Per quanto riguarda il resto della storia proseguono i pesanti parallelismi con le Cronache e le Guerre del Mondo Emerso. Ce ne sono davvero tanti e la storia, nonostante abbia degli spunti originali, ricalca sempre quegli schemi e sembra una scopiazzatura. Per fare alcuni esempi: abbiamo Talitha che è l’ombra di Nihal (come lei segue la strada della spada, porta i capelli corti, non vede l’amore che l’amico di una vita ha per lei e lo snobba, si innamora di un uomo più grande che la rifiuta, sfoga il suo odio nel sangue), Saiph è l’ombra di Sennar (pacato, più incline allo studio che alla guerra, innamorato devotamente dell’amica di sempre e da lei rifiutato, si avventura in un viaggio solitario in seguito ad un litigio con lei), Verba ricorda Sennar vecchio nelle Guerre del Mondo emerso (amareggiato, sconfitto, ha perso la fiducia nel genere umano e non ha alcun interesse a salvarlo), Grele somiglia molto all’assassina Rekla nelle Guerre (odia la protagonista, è stata umiliata da lei e vuole rifarsi sulla sua pelle, è una combattente, un’assassina ed è disprezzata dalla famiglia di origine), Megassa, il padre di Talitha, è la copia di Dohor, il padre di Learco (ambizioso, spietato, disinteressato al bene dei figli che usa come strumenti per consolidare il proprio potere, violento con la moglie e pronto ad uccidere per il comando).
Questi sono tutti i parallelismi che mi sono venuti in mente e sono già tanti così.
Altri problemucci sono alcuni punti poco realistici: un drago e un uomo che sopravvivono una settimana nel deserto razionando semplicemente l’acqua che l’uomo aveva portato con sé (non mi intendo di draghi, ma se un cavallo beve dai 15 ai 20 litri al giorno credo che il drago faccia almeno altrettanto, no?), Talitha che a inizio romanzo si accorge di avere una ricrescita rossa sotto la tinta verde e che nessuno alle miniere ha notato, le infinite volte che Saiph sfiora la morte, riprende i sensi e torna a vivere come se niente fosse.
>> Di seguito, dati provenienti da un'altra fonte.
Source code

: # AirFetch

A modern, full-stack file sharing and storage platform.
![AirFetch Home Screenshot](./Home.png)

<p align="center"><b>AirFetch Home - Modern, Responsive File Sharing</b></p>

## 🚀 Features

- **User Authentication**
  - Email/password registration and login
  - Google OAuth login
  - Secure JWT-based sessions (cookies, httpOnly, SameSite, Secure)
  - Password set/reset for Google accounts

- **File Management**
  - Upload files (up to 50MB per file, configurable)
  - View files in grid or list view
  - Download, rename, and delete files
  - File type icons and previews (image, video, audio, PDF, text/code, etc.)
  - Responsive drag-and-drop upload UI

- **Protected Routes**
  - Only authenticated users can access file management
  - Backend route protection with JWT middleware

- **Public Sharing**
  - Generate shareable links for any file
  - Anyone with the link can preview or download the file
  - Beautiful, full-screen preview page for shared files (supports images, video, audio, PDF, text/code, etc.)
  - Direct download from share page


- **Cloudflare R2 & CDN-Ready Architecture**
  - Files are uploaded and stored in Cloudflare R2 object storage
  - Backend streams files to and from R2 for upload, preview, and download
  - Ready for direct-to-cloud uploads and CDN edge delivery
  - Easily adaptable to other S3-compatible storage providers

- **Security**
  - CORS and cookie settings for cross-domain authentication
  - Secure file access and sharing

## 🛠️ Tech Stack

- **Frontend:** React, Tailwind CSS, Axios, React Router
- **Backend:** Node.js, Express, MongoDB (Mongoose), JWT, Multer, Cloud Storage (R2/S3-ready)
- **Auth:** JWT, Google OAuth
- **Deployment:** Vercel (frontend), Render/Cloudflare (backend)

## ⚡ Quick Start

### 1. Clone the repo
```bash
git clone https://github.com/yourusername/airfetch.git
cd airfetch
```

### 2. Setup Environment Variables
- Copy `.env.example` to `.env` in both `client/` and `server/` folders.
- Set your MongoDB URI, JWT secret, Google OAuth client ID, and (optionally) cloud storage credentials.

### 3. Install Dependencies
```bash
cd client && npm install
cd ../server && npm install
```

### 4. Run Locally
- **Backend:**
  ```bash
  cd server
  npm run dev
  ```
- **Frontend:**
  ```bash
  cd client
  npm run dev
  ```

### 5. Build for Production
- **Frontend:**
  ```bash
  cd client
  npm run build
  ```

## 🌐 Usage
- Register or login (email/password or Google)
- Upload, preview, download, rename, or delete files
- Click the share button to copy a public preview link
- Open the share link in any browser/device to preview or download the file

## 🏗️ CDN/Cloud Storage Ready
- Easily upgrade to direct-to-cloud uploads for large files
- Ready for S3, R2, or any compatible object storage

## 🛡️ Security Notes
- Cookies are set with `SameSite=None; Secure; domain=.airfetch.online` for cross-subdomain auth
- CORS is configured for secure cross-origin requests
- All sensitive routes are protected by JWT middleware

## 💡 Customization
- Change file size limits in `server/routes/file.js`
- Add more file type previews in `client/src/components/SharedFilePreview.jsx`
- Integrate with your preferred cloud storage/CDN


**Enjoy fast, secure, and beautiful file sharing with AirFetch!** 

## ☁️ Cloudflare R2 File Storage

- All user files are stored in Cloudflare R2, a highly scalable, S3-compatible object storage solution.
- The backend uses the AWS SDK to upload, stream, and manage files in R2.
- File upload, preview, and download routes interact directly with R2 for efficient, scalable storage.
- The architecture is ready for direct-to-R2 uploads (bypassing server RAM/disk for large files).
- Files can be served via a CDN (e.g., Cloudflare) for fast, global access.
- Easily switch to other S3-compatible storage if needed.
In tutta questa negatività permangono dei buoni spunti, ma rimangono, appunto, spunti. Sarebbe stato interessante sapere di più sulla religione di Talaria, sempre accennata e mai spiegata nel dettaglio, dare una posizione più centrale alla catastrofe naturale e vedere Saiph nei panni del simbolo della ribellione. Per questi posso ancora sperare nel libro terzo, per tutto il resto comincio ad essere scettica.